On Wed, Aug 14, 2013 at 12:53 PM, Eric W. Biederman
<ebiederm@xxxxxxxxxxxx> wrote:
> Andy Lutomirski <luto@xxxxxxxxxxxxxx> writes:
>
>> On 08/14/2013 10:42 AM, Miklos Szeredi wrote:
>>> There's a simple and effective way to prevent unlink(2) and rename(2)
>>> from operating on any file or directory by simply mounting something
>>> on it. In any mount instance in any namespace.
>>>
>>> Was this considered in the unprivileged mount design?
>>>
>>> The solution is also theoretically simple: mounts in unpriv namespaces
>>> are marked "volatile" and are dissolved on an unlink type operation.
>>
>> I'd actually prefer the reverse: unprivileged mounts don't prevent
>> unlink and rename.
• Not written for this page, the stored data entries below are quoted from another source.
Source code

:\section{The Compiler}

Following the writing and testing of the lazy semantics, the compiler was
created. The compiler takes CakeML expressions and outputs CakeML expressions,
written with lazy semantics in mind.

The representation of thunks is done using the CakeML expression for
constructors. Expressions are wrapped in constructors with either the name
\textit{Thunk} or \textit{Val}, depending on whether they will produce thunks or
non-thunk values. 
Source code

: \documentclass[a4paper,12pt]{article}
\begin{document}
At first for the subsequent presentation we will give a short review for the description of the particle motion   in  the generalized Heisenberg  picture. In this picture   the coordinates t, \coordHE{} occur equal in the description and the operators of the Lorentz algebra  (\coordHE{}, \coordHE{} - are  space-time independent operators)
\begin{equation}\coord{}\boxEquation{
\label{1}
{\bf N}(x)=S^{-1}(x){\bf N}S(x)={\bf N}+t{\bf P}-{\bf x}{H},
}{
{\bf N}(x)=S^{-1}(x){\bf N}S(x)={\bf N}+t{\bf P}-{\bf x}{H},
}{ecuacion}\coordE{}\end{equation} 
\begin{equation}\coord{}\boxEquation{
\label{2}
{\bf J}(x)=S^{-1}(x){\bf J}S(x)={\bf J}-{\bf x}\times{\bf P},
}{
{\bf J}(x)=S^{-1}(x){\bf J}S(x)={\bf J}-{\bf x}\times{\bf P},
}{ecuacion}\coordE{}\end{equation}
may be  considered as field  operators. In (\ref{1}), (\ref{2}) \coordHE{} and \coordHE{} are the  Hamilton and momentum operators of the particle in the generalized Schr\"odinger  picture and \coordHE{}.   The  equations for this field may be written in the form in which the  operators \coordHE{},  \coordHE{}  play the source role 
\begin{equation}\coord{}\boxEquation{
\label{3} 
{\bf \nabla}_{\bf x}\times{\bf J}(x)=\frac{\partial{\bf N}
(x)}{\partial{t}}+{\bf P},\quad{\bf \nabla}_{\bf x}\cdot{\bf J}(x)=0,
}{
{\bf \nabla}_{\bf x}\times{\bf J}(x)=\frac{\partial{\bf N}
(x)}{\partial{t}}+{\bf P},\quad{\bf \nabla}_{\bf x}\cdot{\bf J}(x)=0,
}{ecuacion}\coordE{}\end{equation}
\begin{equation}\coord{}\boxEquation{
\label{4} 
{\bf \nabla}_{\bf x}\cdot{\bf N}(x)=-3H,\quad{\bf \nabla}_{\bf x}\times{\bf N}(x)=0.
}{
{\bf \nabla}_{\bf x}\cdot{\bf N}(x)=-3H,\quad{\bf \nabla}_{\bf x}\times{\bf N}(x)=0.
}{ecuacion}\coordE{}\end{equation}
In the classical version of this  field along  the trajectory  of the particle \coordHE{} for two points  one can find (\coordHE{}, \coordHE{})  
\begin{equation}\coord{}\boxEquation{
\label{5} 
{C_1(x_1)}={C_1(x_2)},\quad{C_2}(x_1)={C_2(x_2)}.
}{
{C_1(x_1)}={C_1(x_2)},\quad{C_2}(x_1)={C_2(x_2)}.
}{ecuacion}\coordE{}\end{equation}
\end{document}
If the dentry goes away, then the mount could still
>> exist, sans underlying file. (This is already supported on network
>> filesystems.)
>
> Of course we do this in network filesystems by pretending the
> rename/unlink did not actually happen. The vfs insists that it be lied
> to instead of mirroring what actually happened.
>
> Again all of this is a question about efficient data structures and not
> really one of semantics. Can either semantic be implemented in such a
> way that it does not slow down the vfs?

Given that vfs_unlink has:

if (d_mountpoint(dentry))
error = -EBUSY;

I think it's just a matter of changing / deleting that code.